EXERCISE
The only acceptable output is every entry, printed exactly.

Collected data
▶

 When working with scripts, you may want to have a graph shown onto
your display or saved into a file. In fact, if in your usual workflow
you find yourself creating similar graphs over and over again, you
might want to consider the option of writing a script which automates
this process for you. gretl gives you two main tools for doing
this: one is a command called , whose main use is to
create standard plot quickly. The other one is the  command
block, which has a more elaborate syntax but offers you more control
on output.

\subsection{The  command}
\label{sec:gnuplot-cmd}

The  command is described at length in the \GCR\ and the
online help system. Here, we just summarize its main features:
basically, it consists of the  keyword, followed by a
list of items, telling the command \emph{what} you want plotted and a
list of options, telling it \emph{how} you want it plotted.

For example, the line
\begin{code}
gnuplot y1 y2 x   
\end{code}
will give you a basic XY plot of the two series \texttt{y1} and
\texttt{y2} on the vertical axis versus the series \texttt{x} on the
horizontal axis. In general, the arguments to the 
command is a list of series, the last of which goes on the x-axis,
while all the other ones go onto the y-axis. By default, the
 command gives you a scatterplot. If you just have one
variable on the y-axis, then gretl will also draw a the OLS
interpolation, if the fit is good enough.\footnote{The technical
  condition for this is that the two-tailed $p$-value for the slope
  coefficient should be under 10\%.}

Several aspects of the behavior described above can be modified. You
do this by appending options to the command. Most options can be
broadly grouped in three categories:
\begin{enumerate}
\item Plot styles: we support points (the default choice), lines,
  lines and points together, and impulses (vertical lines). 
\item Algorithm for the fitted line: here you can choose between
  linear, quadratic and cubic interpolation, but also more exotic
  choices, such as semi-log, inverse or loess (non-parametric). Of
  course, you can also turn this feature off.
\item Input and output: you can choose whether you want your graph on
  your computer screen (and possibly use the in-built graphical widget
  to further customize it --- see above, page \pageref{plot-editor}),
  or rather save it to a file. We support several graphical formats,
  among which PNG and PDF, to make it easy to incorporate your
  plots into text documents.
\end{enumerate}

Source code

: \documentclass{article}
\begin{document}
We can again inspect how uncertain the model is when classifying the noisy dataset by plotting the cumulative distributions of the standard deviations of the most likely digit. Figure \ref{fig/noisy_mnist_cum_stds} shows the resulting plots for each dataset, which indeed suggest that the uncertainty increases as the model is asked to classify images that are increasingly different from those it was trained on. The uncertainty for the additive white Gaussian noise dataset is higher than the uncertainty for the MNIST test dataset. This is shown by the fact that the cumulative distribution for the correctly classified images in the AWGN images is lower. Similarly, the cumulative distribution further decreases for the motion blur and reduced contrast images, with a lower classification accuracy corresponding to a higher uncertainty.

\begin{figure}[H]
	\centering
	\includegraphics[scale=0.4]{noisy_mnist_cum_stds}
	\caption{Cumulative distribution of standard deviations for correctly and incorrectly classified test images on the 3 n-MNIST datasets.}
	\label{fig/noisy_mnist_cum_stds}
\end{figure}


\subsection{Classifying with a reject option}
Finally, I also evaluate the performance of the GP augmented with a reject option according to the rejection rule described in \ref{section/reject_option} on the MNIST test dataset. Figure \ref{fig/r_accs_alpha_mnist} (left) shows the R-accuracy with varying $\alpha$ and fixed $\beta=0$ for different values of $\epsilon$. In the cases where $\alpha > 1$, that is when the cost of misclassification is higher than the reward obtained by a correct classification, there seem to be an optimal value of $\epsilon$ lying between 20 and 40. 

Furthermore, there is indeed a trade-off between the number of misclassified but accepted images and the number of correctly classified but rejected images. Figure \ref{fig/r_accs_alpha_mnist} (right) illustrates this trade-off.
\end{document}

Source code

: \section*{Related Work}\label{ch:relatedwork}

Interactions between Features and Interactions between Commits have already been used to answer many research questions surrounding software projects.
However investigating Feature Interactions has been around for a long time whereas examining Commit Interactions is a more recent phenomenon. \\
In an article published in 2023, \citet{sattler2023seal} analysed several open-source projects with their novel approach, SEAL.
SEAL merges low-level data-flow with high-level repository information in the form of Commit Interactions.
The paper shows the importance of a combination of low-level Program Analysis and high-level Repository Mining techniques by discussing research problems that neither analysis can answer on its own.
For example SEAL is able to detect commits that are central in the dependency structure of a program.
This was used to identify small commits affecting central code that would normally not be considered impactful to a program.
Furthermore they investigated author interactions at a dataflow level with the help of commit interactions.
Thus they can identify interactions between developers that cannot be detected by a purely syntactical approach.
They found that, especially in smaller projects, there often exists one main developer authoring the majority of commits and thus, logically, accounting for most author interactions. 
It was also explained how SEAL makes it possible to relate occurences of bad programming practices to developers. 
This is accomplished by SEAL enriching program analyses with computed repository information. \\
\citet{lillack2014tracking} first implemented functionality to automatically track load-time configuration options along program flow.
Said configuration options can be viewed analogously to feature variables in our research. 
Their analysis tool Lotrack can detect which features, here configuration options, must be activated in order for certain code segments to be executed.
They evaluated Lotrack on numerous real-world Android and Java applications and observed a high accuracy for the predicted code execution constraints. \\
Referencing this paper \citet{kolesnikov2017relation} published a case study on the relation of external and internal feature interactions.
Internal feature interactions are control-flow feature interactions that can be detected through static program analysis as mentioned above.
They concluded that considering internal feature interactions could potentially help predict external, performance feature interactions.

◀

RESPONSE
 When working with scripts, you may want to have a graph shown onto
your display or saved into a file. In fact, if in your usual workflow
you find yourself creating similar graphs over and over again, you
might want to consider the option of writing a script which automates
this process for you. gretl gives you two main tools for doing
this: one is a command called , whose main use is to
create standard plot quickly. The other one is the  command
block, which has a more elaborate syntax but offers you more control
on output.

\subsection{The  command}
\label{sec:gnuplot-cmd}

The  command is described at length in the \GCR\ and the
online help system. Here, we just summarize its main features:
basically, it consists of the  keyword, followed by a
list of items, telling the command \emph{what} you want plotted and a
list of options, telling it \emph{how} you want it plotted.

For example, the line
\begin{code}
gnuplot y1 y2 x   
\end{code}
will give you a basic XY plot of the two series \texttt{y1} and
\texttt{y2} on the vertical axis versus the series \texttt{x} on the
horizontal axis. In general, the arguments to the 
command is a list of series, the last of which goes on the x-axis,
while all the other ones go onto the y-axis. By default, the
 command gives you a scatterplot. If you just have one
variable on the y-axis, then gretl will also draw a the OLS
interpolation, if the fit is good enough.\footnote{The technical
  condition for this is that the two-tailed $p$-value for the slope
  coefficient should be under 10\%.}

Several aspects of the behavior described above can be modified. You
do this by appending options to the command. Most options can be
broadly grouped in three categories:
\begin{enumerate}
\item Plot styles: we support points (the default choice), lines,
  lines and points together, and impulses (vertical lines). 
\item Algorithm for the fitted line: here you can choose between
  linear, quadratic and cubic interpolation, but also more exotic
  choices, such as semi-log, inverse or loess (non-parametric). Of
  course, you can also turn this feature off.
\item Input and output: you can choose whether you want your graph on
  your computer screen (and possibly use the in-built graphical widget
  to further customize it --- see above, page \pageref{plot-editor}),
  or rather save it to a file. We support several graphical formats,
  among which PNG and PDF, to make it easy to incorporate your
  plots into text documents.
\end{enumerate}

Source code

: \documentclass{article}
\begin{document}
We can again inspect how uncertain the model is when classifying the noisy dataset by plotting the cumulative distributions of the standard deviations of the most likely digit. Figure \ref{fig/noisy_mnist_cum_stds} shows the resulting plots for each dataset, which indeed suggest that the uncertainty increases as the model is asked to classify images that are increasingly different from those it was trained on. The uncertainty for the additive white Gaussian noise dataset is higher than the uncertainty for the MNIST test dataset. This is shown by the fact that the cumulative distribution for the correctly classified images in the AWGN images is lower. Similarly, the cumulative distribution further decreases for the motion blur and reduced contrast images, with a lower classification accuracy corresponding to a higher uncertainty.

\begin{figure}[H]
	\centering
	\includegraphics[scale=0.4]{noisy_mnist_cum_stds}
	\caption{Cumulative distribution of standard deviations for correctly and incorrectly classified test images on the 3 n-MNIST datasets.}
	\label{fig/noisy_mnist_cum_stds}
\end{figure}


\subsection{Classifying with a reject option}
Finally, I also evaluate the performance of the GP augmented with a reject option according to the rejection rule described in \ref{section/reject_option} on the MNIST test dataset. Figure \ref{fig/r_accs_alpha_mnist} (left) shows the R-accuracy with varying $\alpha$ and fixed $\beta=0$ for different values of $\epsilon$. In the cases where $\alpha > 1$, that is when the cost of misclassification is higher than the reward obtained by a correct classification, there seem to be an optimal value of $\epsilon$ lying between 20 and 40. 

Furthermore, there is indeed a trade-off between the number of misclassified but accepted images and the number of correctly classified but rejected images. Figure \ref{fig/r_accs_alpha_mnist} (right) illustrates this trade-off.
\end{document}

Source code

: \section*{Related Work}\label{ch:relatedwork}

Interactions between Features and Interactions between Commits have already been used to answer many research questions surrounding software projects.
However investigating Feature Interactions has been around for a long time whereas examining Commit Interactions is a more recent phenomenon. \\
In an article published in 2023, \citet{sattler2023seal} analysed several open-source projects with their novel approach, SEAL.
SEAL merges low-level data-flow with high-level repository information in the form of Commit Interactions.
The paper shows the importance of a combination of low-level Program Analysis and high-level Repository Mining techniques by discussing research problems that neither analysis can answer on its own.
For example SEAL is able to detect commits that are central in the dependency structure of a program.
This was used to identify small commits affecting central code that would normally not be considered impactful to a program.
Furthermore they investigated author interactions at a dataflow level with the help of commit interactions.
Thus they can identify interactions between developers that cannot be detected by a purely syntactical approach.
They found that, especially in smaller projects, there often exists one main developer authoring the majority of commits and thus, logically, accounting for most author interactions. 
It was also explained how SEAL makes it possible to relate occurences of bad programming practices to developers. 
This is accomplished by SEAL enriching program analyses with computed repository information. \\
\citet{lillack2014tracking} first implemented functionality to automatically track load-time configuration options along program flow.
Said configuration options can be viewed analogously to feature variables in our research. 
Their analysis tool Lotrack can detect which features, here configuration options, must be activated in order for certain code segments to be executed.
They evaluated Lotrack on numerous real-world Android and Java applications and observed a high accuracy for the predicted code execution constraints. \\
Referencing this paper \citet{kolesnikov2017relation} published a case study on the relation of external and internal feature interactions.
Internal feature interactions are control-flow feature interactions that can be detected through static program analysis as mentioned above.
They concluded that considering internal feature interactions could potentially help predict external, performance feature interactions.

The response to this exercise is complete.